Problem description:
Among the entries below, which lines include the string "PyPi"? Show each one.

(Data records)
_____
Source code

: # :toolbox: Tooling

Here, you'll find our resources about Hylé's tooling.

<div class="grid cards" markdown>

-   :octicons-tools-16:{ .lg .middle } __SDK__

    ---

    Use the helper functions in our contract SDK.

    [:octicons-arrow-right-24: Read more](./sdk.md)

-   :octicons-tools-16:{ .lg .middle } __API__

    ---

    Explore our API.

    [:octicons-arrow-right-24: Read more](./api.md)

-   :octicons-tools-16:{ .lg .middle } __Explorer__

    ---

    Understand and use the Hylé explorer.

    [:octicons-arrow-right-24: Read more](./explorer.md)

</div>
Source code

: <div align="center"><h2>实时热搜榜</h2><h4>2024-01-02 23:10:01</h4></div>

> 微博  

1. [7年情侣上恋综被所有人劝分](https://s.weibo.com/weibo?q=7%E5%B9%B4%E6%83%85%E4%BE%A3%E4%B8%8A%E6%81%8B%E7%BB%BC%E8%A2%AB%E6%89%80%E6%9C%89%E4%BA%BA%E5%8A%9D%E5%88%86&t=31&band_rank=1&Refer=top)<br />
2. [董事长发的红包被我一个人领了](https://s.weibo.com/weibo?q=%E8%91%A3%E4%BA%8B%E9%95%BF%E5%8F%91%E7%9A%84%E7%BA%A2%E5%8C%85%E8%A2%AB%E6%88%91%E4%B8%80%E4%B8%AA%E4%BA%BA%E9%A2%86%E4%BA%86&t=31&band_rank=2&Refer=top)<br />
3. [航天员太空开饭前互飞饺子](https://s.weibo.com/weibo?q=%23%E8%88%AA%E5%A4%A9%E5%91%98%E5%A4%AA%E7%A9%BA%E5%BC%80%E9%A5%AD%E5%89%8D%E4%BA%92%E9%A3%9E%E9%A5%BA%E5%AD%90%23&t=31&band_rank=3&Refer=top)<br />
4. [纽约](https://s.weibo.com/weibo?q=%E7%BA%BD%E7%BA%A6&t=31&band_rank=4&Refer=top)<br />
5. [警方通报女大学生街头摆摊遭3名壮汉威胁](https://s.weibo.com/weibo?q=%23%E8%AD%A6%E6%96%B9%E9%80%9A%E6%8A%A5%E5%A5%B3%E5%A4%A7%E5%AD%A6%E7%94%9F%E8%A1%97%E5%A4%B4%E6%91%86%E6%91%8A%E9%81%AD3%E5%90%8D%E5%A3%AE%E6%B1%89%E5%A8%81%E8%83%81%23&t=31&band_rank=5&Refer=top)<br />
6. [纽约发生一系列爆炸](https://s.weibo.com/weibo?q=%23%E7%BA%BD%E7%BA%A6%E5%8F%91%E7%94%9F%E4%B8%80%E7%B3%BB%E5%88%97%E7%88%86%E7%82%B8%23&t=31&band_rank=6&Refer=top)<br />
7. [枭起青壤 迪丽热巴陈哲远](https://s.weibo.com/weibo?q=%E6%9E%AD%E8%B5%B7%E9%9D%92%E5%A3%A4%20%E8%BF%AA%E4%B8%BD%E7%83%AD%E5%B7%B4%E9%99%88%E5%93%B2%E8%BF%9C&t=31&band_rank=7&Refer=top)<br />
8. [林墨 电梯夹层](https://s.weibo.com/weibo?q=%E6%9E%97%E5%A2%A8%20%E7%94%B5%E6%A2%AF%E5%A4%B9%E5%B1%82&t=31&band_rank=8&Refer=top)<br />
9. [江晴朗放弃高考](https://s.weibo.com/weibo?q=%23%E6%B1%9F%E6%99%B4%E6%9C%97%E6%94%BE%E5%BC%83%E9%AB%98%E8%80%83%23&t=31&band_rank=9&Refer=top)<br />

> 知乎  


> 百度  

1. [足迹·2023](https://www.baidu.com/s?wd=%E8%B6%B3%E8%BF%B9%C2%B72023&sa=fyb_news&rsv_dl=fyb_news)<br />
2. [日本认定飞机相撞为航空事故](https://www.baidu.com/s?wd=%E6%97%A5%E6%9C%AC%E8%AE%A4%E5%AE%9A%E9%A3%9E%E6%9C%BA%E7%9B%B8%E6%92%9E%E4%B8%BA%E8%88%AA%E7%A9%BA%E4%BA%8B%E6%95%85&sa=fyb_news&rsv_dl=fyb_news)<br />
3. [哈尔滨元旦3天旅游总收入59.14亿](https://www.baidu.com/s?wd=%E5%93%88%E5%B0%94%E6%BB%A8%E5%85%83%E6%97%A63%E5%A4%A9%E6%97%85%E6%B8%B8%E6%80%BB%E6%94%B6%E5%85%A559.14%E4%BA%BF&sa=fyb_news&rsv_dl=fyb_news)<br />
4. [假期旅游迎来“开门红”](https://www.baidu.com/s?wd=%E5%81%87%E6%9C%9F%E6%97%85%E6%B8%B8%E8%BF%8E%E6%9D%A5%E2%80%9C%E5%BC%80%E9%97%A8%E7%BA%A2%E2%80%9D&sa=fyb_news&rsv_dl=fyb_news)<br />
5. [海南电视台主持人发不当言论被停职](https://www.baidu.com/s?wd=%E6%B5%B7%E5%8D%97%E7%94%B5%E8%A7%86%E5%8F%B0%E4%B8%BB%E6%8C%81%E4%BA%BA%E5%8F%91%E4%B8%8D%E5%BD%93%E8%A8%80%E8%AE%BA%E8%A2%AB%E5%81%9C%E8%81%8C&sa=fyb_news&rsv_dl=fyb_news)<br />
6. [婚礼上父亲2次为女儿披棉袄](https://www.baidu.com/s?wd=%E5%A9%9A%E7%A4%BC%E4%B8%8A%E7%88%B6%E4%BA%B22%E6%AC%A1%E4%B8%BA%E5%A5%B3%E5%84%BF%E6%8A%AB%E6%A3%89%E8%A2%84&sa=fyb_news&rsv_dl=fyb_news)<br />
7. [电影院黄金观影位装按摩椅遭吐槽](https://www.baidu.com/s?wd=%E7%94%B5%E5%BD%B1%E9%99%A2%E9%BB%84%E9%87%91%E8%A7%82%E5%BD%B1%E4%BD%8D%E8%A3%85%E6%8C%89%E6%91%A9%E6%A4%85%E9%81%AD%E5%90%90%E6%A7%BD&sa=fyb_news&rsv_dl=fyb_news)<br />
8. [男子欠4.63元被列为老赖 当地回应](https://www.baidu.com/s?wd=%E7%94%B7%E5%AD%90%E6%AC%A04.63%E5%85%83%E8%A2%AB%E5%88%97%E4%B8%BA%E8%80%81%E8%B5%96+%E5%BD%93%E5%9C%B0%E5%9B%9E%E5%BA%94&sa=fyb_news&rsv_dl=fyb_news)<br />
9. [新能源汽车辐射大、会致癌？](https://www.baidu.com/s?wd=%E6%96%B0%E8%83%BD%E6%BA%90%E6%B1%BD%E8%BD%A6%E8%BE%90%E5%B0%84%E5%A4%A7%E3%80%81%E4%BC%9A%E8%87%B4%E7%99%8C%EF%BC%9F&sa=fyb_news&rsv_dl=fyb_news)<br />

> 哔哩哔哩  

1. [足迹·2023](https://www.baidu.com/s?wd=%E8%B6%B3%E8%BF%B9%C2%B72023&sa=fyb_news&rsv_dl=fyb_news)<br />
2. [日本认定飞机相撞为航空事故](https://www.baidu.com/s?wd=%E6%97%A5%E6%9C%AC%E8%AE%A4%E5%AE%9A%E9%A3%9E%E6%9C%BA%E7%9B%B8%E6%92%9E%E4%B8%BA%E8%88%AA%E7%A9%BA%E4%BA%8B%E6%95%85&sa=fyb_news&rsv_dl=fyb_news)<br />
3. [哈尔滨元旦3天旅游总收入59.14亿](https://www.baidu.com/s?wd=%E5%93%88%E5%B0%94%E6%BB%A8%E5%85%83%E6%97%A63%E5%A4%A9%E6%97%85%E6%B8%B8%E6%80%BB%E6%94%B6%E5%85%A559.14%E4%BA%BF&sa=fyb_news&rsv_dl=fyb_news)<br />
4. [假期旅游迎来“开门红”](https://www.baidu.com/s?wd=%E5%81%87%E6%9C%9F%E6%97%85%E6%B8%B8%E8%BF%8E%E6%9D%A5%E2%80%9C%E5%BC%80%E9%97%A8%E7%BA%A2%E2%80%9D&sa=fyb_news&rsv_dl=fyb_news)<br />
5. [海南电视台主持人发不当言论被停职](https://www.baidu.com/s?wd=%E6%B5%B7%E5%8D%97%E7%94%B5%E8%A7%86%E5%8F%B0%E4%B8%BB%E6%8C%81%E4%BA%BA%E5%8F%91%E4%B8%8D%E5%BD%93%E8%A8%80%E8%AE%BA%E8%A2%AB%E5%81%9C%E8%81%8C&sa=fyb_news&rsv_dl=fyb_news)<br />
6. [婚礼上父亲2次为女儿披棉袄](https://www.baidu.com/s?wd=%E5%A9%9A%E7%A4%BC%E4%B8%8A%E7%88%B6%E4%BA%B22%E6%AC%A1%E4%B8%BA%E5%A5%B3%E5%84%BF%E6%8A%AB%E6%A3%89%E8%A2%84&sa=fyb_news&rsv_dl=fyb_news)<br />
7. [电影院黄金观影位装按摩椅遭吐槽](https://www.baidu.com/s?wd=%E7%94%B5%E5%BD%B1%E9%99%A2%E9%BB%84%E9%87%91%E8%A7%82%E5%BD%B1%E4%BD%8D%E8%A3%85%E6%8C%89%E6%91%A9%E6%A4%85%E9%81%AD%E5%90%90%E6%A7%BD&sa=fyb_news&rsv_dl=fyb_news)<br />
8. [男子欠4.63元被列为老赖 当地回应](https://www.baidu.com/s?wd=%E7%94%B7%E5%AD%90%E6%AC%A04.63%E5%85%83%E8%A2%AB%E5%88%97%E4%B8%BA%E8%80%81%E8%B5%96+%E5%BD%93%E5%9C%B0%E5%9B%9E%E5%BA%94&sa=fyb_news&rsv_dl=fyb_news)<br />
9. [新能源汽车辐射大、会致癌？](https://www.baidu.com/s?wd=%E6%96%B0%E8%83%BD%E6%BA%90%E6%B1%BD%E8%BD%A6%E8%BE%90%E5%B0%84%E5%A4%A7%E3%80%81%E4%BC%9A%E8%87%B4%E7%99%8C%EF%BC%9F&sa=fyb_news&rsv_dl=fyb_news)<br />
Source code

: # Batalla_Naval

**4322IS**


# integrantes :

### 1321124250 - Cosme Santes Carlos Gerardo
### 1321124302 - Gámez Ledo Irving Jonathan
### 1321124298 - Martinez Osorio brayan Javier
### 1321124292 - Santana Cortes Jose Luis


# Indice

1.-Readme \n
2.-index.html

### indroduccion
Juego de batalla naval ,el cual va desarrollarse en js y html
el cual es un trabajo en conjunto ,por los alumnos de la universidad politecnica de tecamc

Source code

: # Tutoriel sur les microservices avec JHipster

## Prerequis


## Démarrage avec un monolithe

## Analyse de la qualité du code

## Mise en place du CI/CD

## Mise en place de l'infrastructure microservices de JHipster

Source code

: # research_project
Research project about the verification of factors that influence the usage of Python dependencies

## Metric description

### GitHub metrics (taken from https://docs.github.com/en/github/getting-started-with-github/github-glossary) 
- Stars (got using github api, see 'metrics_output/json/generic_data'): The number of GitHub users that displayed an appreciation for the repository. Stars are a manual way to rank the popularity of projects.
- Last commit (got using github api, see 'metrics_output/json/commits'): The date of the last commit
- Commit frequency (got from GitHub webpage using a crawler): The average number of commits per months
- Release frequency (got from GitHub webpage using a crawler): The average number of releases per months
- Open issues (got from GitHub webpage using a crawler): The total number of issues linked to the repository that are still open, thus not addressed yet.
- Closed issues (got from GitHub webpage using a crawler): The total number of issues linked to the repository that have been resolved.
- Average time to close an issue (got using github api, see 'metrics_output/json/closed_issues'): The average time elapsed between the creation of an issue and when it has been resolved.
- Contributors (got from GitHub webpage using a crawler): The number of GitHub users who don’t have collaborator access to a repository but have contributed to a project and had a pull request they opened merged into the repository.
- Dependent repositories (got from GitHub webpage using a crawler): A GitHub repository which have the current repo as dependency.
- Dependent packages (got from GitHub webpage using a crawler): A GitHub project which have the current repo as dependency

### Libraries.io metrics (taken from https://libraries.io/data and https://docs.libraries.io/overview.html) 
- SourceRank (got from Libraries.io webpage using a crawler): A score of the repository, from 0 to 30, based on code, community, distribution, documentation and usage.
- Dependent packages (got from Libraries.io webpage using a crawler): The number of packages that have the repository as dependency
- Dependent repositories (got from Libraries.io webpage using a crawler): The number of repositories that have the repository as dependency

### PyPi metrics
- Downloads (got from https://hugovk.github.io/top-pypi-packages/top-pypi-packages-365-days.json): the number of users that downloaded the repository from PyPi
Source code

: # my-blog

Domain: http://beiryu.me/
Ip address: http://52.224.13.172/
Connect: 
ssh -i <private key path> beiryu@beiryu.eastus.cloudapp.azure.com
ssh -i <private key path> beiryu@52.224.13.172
_____
Exercise answer:
### PyPi metrics
- Downloads (got from https://hugovk.github.io/top-pypi-packages/top-pypi-packages-365-days.json): the number of users that downloaded the repository from PyPi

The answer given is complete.